Global climate change could exacerbate certain of the threats facing our business, including the frequency and severity of weather-related events referred to in Section C. IV 3.2, Operational Performance – Our operations and business continuity depend on how well we protect, test, maintain and replace our networks, IT systems, equipment and other facilities. Several areas of our operations further raise environmental considerations, such as fuel storage, greenhouse gas emissions, disposal of hazardous residual materials, and recovery and recycling of end-of-life electronic products we sell or lease. Failure to recognize and adequately respond to changing governmental and public expectations on environmental matters could result in fines, missed opportunities, additional regulatory scrutiny or harm our brand and reputation.
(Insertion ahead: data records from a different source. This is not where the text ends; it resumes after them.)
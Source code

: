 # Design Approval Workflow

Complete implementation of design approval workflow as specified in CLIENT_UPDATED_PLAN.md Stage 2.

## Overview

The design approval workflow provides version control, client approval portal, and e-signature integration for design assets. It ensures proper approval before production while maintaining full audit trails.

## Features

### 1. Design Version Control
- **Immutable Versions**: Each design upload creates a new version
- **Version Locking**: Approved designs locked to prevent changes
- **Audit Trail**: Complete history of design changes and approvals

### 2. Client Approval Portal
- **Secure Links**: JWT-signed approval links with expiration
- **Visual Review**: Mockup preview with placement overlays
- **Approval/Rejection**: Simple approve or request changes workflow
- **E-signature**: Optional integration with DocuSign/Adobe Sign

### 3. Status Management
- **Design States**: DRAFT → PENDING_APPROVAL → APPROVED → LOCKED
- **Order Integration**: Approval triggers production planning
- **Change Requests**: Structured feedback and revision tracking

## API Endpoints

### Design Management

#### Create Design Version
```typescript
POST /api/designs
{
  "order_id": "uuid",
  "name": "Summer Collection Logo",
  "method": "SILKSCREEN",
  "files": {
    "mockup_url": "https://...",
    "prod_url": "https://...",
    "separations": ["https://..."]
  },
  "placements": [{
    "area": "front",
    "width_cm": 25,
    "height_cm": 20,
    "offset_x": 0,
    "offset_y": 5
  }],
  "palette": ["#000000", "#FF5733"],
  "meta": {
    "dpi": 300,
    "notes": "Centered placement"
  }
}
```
9. Proposed MTS acquisition

The expected timing and completion of the proposed acquisition of MTS and of the proposed subsequent divestiture of certain postpaid wireless subscribers and dealer locations of MTS to TELUS Corporation (TELUS) are subject to closing conditions and other risks and uncertainties

The expected timing and completion of the proposed acquisition by BCE of all of the issued and outstanding shares of MTS and the proposed subsequent divestiture of certain postpaid wireless subscribers and dealer locations of MTS to TELUS following the closing of BCE’s acquisition of MTS, are each subject to customary closing conditions, termination rights and other risks and uncertainties including, without limitation, any required regulatory approvals. There can be no assurance that the proposed transactions will occur, or that they will occur on the timetable or on the terms and conditions currently contemplated. The proposed transactions could be modified, restructured or terminated. There can also be no assurance that the benefits expected to result from the proposed transactions, as well as our network deployment and capital investment plans in Manitoba, will be fully realized. The nature and value of capital investments planned to be made in Manitoba over five years assume completion of the acquisition of MTS as well as our ability to access or generate the necessary sources of capital. However, there can be no assurance that the acquisition of MTS will be completed or that the required sources of capital will be available with the result that actual capital investments made by us in Manitoba during such period could materially differ from current expectations.